● EXERCISE BRIEF
Restate verbatim the span of lines below between the line with "Google glog is" and the line with "- 每个级别都对应有相应的日志文件，日志文件的位置及名称定义如下：", including those two lines, and only that span.

● DATA TO USE

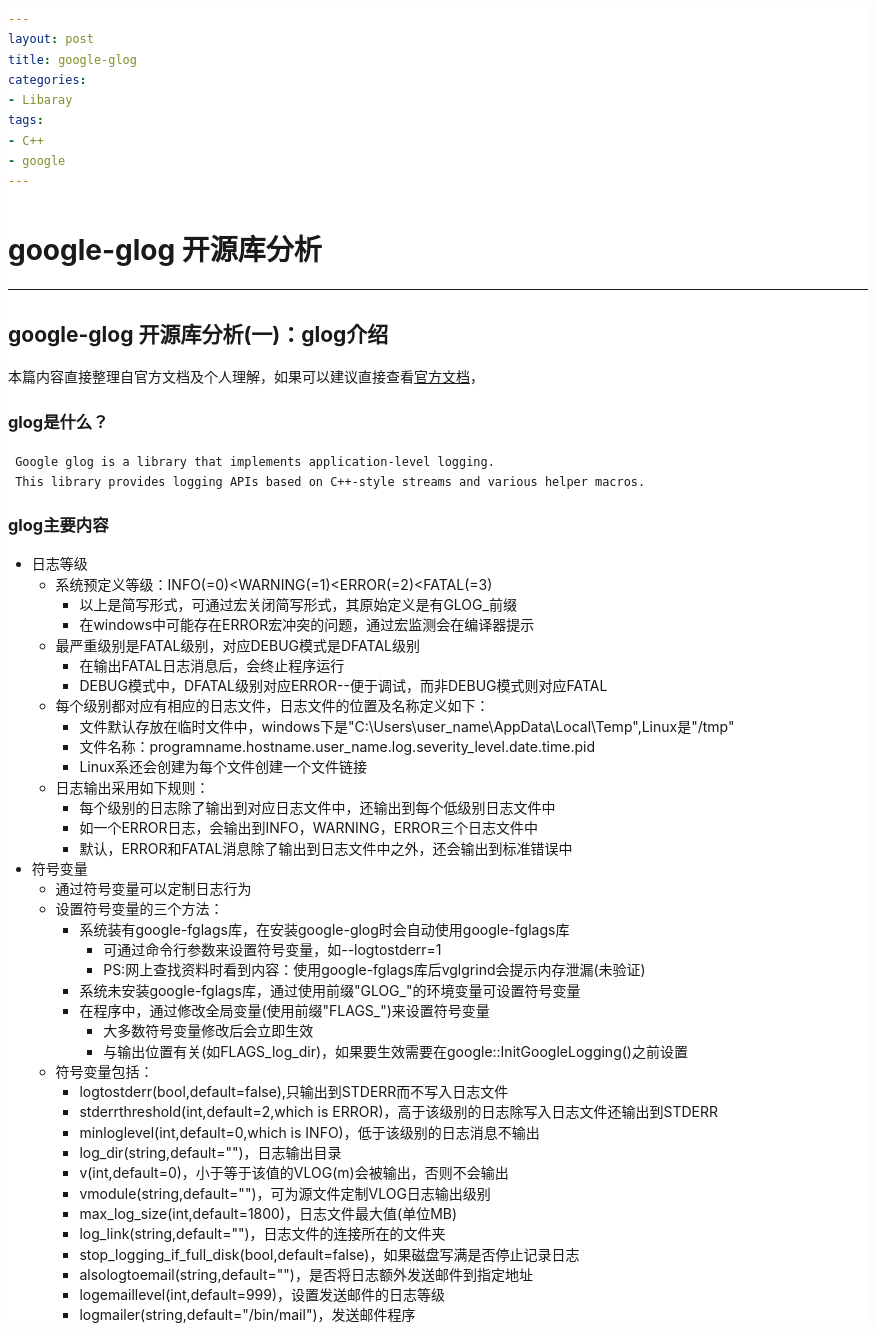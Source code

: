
 ```yaml
---
layout: post
title: google-glog
categories:
- Libaray
tags:
- C++
- google
---
```


# google-glog 开源库分析
---

## google-glog 开源库分析(一)：glog介绍  
本篇内容直接整理自官方文档及个人理解，如果可以建议直接查看[官方文档](http://google-glog.googlecode.com/svn/trunk/doc/glog.html)，

### glog是什么？
     Google glog is a library that implements application-level logging.
     This library provides logging APIs based on C++-style streams and various helper macros.

### glog主要内容
- 日志等级
	- 系统预定义等级：INFO(=0)<WARNING(=1)<ERROR(=2)<FATAL(=3)
	    - 以上是简写形式，可通过宏关闭简写形式，其原始定义是有GLOG_前缀
	    - 在windows中可能存在ERROR宏冲突的问题，通过宏监测会在编译器提示
	- 最严重级别是FATAL级别，对应DEBUG模式是DFATAL级别
		- 在输出FATAL日志消息后，会终止程序运行
		- DEBUG模式中，DFATAL级别对应ERROR--便于调试，而非DEBUG模式则对应FATAL
	- 每个级别都对应有相应的日志文件，日志文件的位置及名称定义如下：
		- 文件默认存放在临时文件中，windows下是"C:\Users\user_name\AppData\Local\Temp",Linux是"/tmp"
		- 文件名称：programname.hostname.user_name.log.severity_level.date.time.pid
		- Linux系还会创建为每个文件创建一个文件链接
	- 日志输出采用如下规则：
		- 每个级别的日志除了输出到对应日志文件中，还输出到每个低级别日志文件中
		- 如一个ERROR日志，会输出到INFO，WARNING，ERROR三个日志文件中
		- 默认，ERROR和FATAL消息除了输出到日志文件中之外，还会输出到标准错误中
- 符号变量
	- 通过符号变量可以定制日志行为
	- 设置符号变量的三个方法：
		- 系统装有google-fglags库，在安装google-glog时会自动使用google-fglags库
			- 可通过命令行参数来设置符号变量，如--logtostderr=1
			- PS:网上查找资料时看到内容：使用google-fglags库后vglgrind会提示内存泄漏(未验证)
		- 系统未安装google-fglags库，通过使用前缀"GLOG_"的环境变量可设置符号变量
		- 在程序中，通过修改全局变量(使用前缀"FLAGS_")来设置符号变量
			- 大多数符号变量修改后会立即生效
			- 与输出位置有关(如FLAGS_log_dir)，如果要生效需要在google::InitGoogleLogging()之前设置
	- 符号变量包括：
		- logtostderr(bool,default=false),只输出到STDERR而不写入日志文件
		- stderrthreshold(int,default=2,which is ERROR)，高于该级别的日志除写入日志文件还输出到STDERR
		- minloglevel(int,default=0,which is INFO)，低于该级别的日志消息不输出
		- log_dir(string,default="")，日志输出目录
		- v(int,default=0)，小于等于该值的VLOG(m)会被输出，否则不会输出
		- vmodule(string,default="")，可为源文件定制VLOG日志输出级别
		- max_log_size(int,default=1800)，日志文件最大值(单位MB)
		- log_link(string,default="")，日志文件的连接所在的文件夹
		- stop_logging_if_full_disk(bool,default=false)，如果磁盘写满是否停止记录日志
		- alsologtoemail(string,default="")，是否将日志额外发送邮件到指定地址
		- logemaillevel(int,default=999)，设置发送邮件的日志等级
		- logmailer(string,default="/bin/mail")，发送邮件程序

● YOUR RESPONSE
     Google glog is a library that implements application-level logging.
     This library provides logging APIs based on C++-style streams and various helper macros.

### glog主要内容
- 日志等级
	- 系统预定义等级：INFO(=0)<WARNING(=1)<ERROR(=2)<FATAL(=3)
	    - 以上是简写形式，可通过宏关闭简写形式，其原始定义是有GLOG_前缀
	    - 在windows中可能存在ERROR宏冲突的问题，通过宏监测会在编译器提示
	- 最严重级别是FATAL级别，对应DEBUG模式是DFATAL级别
		- 在输出FATAL日志消息后，会终止程序运行
		- DEBUG模式中，DFATAL级别对应ERROR--便于调试，而非DEBUG模式则对应FATAL
	- 每个级别都对应有相应的日志文件，日志文件的位置及名称定义如下：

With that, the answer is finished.